By Damian Bierman, Head of Asia-Pacific, Portfolio Management & Trading Solutions, FactSet
Buy-side technology continues to evolve, but solutions offering different pieces of the portfolio lifecycle form a patchwork landscape.
When we talk about the portfolio lifecycle, we mean, in the broadest terms, the process of executing an investment idea: Everything from researching the idea, generating an order, running it through compliance, trading, settling, and tracking performance attribution.
Most buy-side firms tend to fall into one of two categories when approaching a technology provider for the systems required for servicing their portfolio lifecycle. Either they’ve adopted (or evolved) a “best-of-breed” approach engaging multiple vendors, or they work with a single vendor who promises a complete “end-to-end” solution.
Best-of-breed or one-stop-shop
Firms that go best-of-breed have bought themselves a P+O+EMS (portfolio, order, execution management system) by engaging multiple vendors for the different pieces, and have most likely spent years integrating all of it, getting the different systems talking to each other. Then, once their solution is up and running for a while, what inevitably happens is that something changes which causes a disruption to that delicate balance – maybe the firm’s investment strategy evolves, or a particular set of regulations are introduced – and suddenly they have to deal with a multitude of vendors to make the necessary adjustments to get the new workflows to concord. It can quickly become a huge headache.
Firms that go the other route, to the “one-stop-shop”, live in a world where their vendor manages everything, but the trade-off is that they forfeit full autonomy. They can have control of the front-to-back operations, but only until they want to diverge from the prescribed solution. Even a slight amendment means surrendering some autonomy.

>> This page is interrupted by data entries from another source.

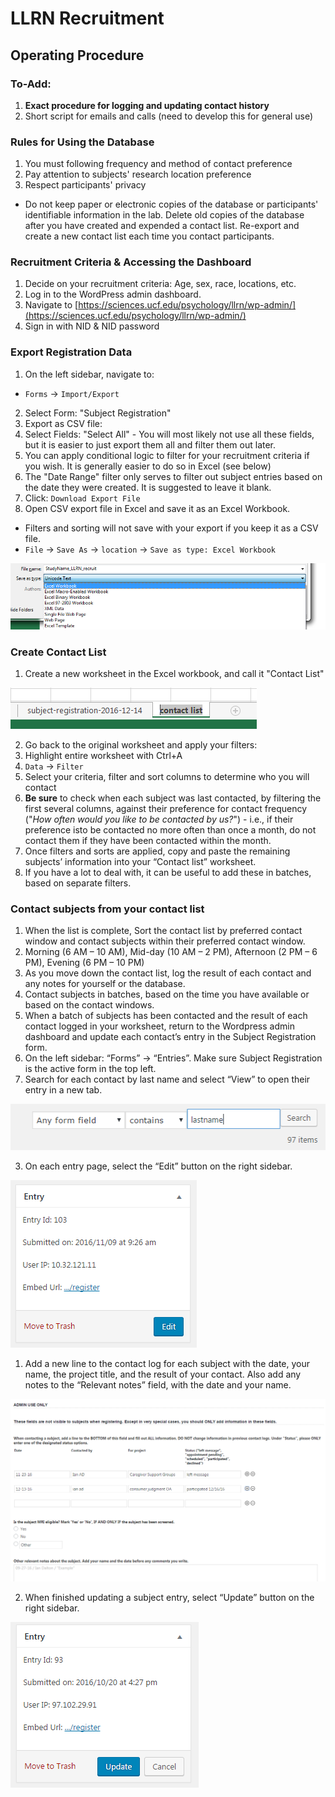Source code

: # LLRN Recruitment
## Operating Procedure

### To-Add:
1. **Exact procedure for logging and updating contact history**
2. Short script for emails and calls (need to develop this for general use)

### Rules for Using the Database
1. You must following frequency and method of contact preference
2. Pay attention to subjects' research location preference
3. Respect participants' privacy
  - Do not keep paper or electronic copies of the database or participants' identifiable information in the lab. Delete old copies of the database after you have created and expended a contact list. Re-export and create a new contact list each time you contact participants.

### Recruitment Criteria & Accessing the Dashboard
1. Decide on your recruitment criteria: Age, sex, race, locations, etc.
2. Log in to the WordPress admin dashboard.
  1. Navigate to [https://sciences.ucf.edu/psychology/llrn/wp-admin/](https://sciences.ucf.edu/psychology/llrn/wp-admin/)
  2. Sign in with NID & NID password

### Export Registration Data
1. On the left sidebar, navigate to:
  - `Forms` -> `Import/Export`
2. Select Form: "Subject Registration"
3. Export as CSV file:
  1. Select Fields: "Select All"
    - You will most likely not use all these fields, but it is easier to just export them all and filter them out later.
  2. You can apply conditional logic to filter for your recruitment criteria if you wish. It is generally easier to do so in Excel (see below)
  3. The "Date Range" filter only serves to filter out subject entries based on the date they were created. It is suggested to leave it blank.
  4. Click: `Download Export File`
4. Open CSV export file in Excel and save it as an Excel Workbook.
  - Filters and sorting will not save with your export if you keep it as a CSV file.
  - `File` -> `Save As` -> `location` -> `Save as type: Excel Workbook`
  
  ![Save As Example](graphics/save-as-example.png "Save As Example")

### Create Contact List
1. Create a new worksheet in the Excel workbook, and call it "Contact List"

  ![New Worksheet Example](graphics/new-worksheet-example.png "New Worksheet Example")
  
2. Go back to the original worksheet and apply your filters:
  1. Highlight entire worksheet with Ctrl+A
  2. `Data` -> `Filter`
  3. Select your criteria, filter and sort columns to determine who you will contact
  4. **Be sure** to check when each subject was last contacted, by filtering the first several columns, against their preference for contact frequency ("*How often would you like to be contacted by us?*")
    - i.e., if their preference isto be contacted no more often than once a month, do not contact them if they have been contacted within the month.
9. Once filters and sorts are applied, copy and paste the remaining subjects’ information into your “Contact list” worksheet.
  1. If you have a lot to deal with, it can be useful to add these in batches, based on separate filters.

### Contact subjects from your contact list
1. When the list is complete, Sort the contact list by preferred contact window and contact subjects within their preferred contact window.
  1. Morning (6 AM – 10 AM), Mid-day (10 AM – 2 PM),					 Afternoon (2 PM – 6 PM), Evening (6 PM – 10 PM)
1. As you move down the contact list, log the result of each contact and any notes for yourself or the database.
1. Contact subjects in batches, based on the time you have available or based on the contact windows.
2. When a batch of subjects has been contacted and the result of each contact logged in your worksheet, return to the Wordpress admin dashboard and update each contact’s entry in the Subject Registration form.
  1. On the left sidebar: “Forms” -> “Entries”. Make sure Subject Registration is the active form in the top left.
  2. Search for each contact by last name and select “View” to open their entry in a new tab.
  
  ![entry search example](graphics/entry-search-example.png)
  
  3. On each entry page, select the “Edit” button on the right sidebar. 

  ![entry edit example](graphics/entry-edit-example.png)
  
  1. Add a new line to the contact log for each subject with the date, your name, the project title, and the result of your contact. Also add any notes to the “Relevant notes” field, with the date and your name.
  
  ![contact record example](graphics/contact-record-example.png)
  
  2. When finished updating a subject entry, select “Update” button on the right sidebar. 
  
  ![entry-update-example](graphics/entry-update-example.png)
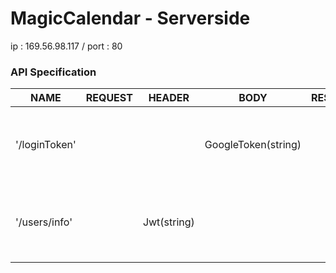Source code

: # MagicCalendar - Serverside

ip : 169.56.98.117 / port : 80



### API Specification
|NAME|REQUEST|HEADER|BODY|RESPONSE|HEADER|BODY|DESCRIPTION|
|---|---|---|---|---|---|---|---|
|'/loginToken'|||GoogleToken(string)|||JWT(string)|googleToken을 받아 로그인 처리하고 커스텀 토큰을 반환한다.|
|'/users/info'||Jwt(string)||||userInfo(json)|요청을 받으면 토큰인증을 통해 해당 사용자의 유저 정보를 반환한다.|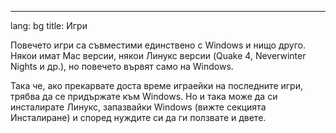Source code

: 

---
lang: bg
title: Игри</h2>

Повечето игри са съвместими единствено с Windows и нищо друго. Някои имат Mac версии, някои Линукс версии (Quake 4, 
Neverwinter Nights и др.), но повечето вървят само на Windows.

Така че, ако прекарвате доста време играейки на последните игри, трябва да се придържате към Windows. Но и така може да си инсталирате Линукс, запазвайки Windows (вижте секцията Инсталиране) и според нуждите си да ги ползвате и двете.

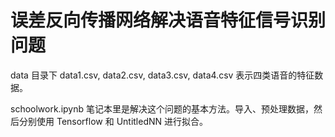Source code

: # 误差反向传播网络解决语音特征信号识别问题

data 目录下 data1.csv, data2.csv, data3.csv, data4.csv 表示四类语音的特征数据。

schoolwork.ipynb 笔记本里是解决这个问题的基本方法。导入、预处理数据，然后分别使用 Tensorflow 和 UntitledNN 进行拟合。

So, if you’re a small firm dealing primarily in a single asset class and you’re of a certain size with a relatively simple set of compliance rules, there are solutions on the market that will work well for you.
Until, of course, they don’t. Eventually, you’re going to want access to other asset classes, and as you grow your compliance rules are going to become more complicated. For instance, you may find that you need a different answer for transaction cost analysis to the one that’s being provided for you. In short: these products work well, until you outgrow them.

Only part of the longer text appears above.